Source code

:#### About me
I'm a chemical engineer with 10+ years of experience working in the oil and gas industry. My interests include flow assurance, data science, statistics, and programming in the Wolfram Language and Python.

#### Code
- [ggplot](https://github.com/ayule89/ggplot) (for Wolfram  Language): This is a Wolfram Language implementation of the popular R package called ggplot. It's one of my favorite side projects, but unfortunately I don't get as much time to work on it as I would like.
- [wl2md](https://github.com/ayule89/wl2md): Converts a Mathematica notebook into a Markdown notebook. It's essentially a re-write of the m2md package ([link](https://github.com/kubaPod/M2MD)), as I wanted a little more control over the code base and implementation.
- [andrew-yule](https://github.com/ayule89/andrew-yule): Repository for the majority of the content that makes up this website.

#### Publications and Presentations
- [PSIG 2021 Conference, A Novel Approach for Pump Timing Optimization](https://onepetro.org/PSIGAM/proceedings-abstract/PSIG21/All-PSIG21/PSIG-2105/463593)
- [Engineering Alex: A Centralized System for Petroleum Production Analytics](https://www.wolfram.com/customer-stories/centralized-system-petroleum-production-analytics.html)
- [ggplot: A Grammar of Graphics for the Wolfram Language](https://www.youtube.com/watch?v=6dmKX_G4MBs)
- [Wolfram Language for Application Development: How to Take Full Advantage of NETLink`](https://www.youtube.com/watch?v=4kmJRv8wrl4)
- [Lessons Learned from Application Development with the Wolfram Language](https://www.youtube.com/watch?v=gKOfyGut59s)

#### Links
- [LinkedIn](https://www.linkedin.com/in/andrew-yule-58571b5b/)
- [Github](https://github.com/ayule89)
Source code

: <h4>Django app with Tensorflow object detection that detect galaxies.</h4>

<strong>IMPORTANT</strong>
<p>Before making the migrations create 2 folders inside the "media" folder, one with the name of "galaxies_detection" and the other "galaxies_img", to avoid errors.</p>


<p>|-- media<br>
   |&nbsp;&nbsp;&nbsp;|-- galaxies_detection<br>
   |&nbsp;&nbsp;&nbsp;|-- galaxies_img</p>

What you need to do — Filter the records above for lines with "andrew".

Written solution —
- [andrew-yule](https://github.com/ayule89/andrew-yule): Repository for the majority of the content that makes up this website.
- [LinkedIn](https://www.linkedin.com/in/andrew-yule-58571b5b/)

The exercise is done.